EXERCISE DESCRIPTION: Scan the lines below; pull out those with "works".

STORED DATA:

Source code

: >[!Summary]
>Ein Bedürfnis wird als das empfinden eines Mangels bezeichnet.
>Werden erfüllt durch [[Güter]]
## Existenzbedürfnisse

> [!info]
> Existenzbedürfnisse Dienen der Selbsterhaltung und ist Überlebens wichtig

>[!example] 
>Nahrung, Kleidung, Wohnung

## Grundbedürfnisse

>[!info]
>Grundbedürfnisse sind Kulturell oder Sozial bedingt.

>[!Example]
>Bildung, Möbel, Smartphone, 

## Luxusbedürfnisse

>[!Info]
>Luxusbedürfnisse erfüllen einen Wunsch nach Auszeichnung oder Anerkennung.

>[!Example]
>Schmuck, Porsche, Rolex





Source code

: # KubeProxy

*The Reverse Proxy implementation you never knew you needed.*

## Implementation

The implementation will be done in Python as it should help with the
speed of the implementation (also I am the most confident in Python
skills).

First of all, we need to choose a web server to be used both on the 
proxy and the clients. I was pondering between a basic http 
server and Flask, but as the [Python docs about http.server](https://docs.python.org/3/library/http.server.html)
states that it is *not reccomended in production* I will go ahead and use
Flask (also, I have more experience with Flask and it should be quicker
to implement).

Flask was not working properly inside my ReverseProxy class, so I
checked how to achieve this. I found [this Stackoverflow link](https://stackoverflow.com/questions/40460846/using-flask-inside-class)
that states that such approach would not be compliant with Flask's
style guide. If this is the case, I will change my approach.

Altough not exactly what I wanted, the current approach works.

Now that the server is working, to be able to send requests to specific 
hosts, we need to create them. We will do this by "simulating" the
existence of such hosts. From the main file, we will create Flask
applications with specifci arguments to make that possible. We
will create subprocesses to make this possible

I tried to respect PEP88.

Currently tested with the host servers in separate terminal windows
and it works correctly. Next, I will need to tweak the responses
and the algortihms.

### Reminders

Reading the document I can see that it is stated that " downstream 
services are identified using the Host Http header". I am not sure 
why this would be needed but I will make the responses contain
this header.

ANSWER AREA:
Altough not exactly what I wanted, the current approach works.
and it works correctly. Next, I will need to tweak the responses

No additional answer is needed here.